Née à Münster en Westphalie, d'un père banquier et d'une mère cantatrice, Ute Lemper vit aujourd'hui à New York, avec son mari et ses enfants de 3 et 5 ans, Stella et Max. Ayant pris des leçons de piano et de danse depuis toute petite, elle commence à se produire sur scène à l'âge de 15 ans, dans des bars et des clubs de jazz.

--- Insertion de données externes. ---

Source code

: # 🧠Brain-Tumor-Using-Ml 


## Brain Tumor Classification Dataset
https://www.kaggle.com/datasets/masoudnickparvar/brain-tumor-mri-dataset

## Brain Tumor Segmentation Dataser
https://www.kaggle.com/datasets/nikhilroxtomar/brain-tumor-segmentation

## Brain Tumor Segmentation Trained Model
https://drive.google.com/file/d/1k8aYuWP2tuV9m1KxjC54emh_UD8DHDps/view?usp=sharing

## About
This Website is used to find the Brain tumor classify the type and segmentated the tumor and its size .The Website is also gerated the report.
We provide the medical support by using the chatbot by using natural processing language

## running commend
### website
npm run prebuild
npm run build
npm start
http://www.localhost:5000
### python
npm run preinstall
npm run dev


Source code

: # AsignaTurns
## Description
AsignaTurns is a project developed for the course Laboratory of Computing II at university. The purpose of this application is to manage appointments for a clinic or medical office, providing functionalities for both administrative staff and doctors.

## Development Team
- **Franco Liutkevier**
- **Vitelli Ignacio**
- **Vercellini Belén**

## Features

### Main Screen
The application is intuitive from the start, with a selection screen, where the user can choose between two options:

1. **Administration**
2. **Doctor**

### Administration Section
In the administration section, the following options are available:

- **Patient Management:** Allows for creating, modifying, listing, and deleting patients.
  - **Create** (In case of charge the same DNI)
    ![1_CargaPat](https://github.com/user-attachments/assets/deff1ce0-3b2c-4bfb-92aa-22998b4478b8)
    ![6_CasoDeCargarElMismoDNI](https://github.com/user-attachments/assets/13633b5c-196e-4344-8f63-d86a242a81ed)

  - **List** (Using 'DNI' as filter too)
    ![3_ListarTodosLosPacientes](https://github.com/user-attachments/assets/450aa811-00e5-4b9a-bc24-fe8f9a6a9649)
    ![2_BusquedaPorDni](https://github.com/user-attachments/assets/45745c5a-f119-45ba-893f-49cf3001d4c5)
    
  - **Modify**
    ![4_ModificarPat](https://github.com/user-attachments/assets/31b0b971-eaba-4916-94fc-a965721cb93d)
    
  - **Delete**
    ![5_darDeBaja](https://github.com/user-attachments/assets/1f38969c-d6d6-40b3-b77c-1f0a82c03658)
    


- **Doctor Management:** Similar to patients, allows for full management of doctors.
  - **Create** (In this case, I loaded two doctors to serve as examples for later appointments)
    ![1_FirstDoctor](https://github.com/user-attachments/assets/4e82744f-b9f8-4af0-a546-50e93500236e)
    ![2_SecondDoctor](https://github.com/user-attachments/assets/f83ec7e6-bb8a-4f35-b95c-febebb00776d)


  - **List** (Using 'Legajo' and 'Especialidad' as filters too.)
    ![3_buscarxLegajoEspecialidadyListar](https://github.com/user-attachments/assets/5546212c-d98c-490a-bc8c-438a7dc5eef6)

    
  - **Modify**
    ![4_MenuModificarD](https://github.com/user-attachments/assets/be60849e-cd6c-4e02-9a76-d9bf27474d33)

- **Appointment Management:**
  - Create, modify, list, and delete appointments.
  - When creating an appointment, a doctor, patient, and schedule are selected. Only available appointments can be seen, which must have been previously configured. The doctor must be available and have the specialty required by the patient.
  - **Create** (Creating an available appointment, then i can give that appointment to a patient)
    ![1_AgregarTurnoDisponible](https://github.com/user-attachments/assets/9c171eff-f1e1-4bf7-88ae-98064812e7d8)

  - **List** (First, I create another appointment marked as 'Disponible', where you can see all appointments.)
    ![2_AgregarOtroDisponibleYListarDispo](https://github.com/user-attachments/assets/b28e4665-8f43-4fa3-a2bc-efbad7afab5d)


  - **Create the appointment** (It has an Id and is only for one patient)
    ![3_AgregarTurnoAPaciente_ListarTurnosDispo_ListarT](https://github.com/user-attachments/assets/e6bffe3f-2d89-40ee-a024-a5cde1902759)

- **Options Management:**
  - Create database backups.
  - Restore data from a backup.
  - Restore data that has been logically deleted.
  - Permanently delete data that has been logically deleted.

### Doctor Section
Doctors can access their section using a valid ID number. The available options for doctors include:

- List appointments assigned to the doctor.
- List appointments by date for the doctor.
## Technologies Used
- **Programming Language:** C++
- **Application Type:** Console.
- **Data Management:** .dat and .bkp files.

Quatre ans plus tard, elle débute comme professionnelle. Et pas avec n'importe qui: c'est Andrew Lloyd-Webber lui-même qui lui offre un rôle dans Cats, à Vienne. Ensuite, elle ne s'arrête plus: elle crée un spectacle sur Brecht, part en tournée mondiale. Elle joue pour Peter Greenaway (Prospero's Books) et Robert Altman (Prêt à porter). Elle enregistre une dizaine de disques, danse pour Maurice Béjart dans une chorégraphie spécialement conçue pour elle («Une expérience intéressante mais intimidante. Les danseurs de Béjart, ce sont des dieux et des déesses…»). Elle peint également et écrit un livre. Pourtant, cette femme n'a que 36 ans…

Le futur? «Je ne rêve pas trop, dit-elle. Je ne me suis jamais dit que je voulais absolument être actrice, ou chanteuse. Je fais ce que j'ai envie de faire, c'est tout. Et je saisis les occasions qui se présentent. La vie, de toute façon, est une suite de coïncidences.» Mais elle a peur de la routine, dit qu'il faut tout le temps réinventer la vie. Cet été, alors qu'elle répète tous les jours avec des musiciens qui ont dix ans de moins qu'elle, elle a réalisé avec stupeur qu'elle va bientôt avoir 40 ans: «Je ne me sens pas vieille du tout, j'ai l'impression d'avoir le même âge qu'eux. Puis je me rends compte que non, me dis zut! ce n'est pas possible… J'ai les mêmes envies et les mêmes attentes de la vie qu'à 25 ans. Avec l'âge, ce n'est que la façade qui change. J'ai 36 ans? D'accord. Mais je regarde ce que j'ai derrière moi et me dis ah bon? c'est tout? et je recommence, cherche de nouveaux projets. Je ne peux pas m'arrêter…»

* «Femme fatale», Ute Lemper (chant) et Bruno Fontaine (piano). Vendredi 30 juillet à 19 h, salle Médran, Verbier.

«Broadway today», soirée Comédies musicales, avec Ute Lemper, Audra McDonald, Roberto Cuccioli. Dimanche 1er août à 19 h, salle Médran, Verbier. Billets au 027/771 82 82.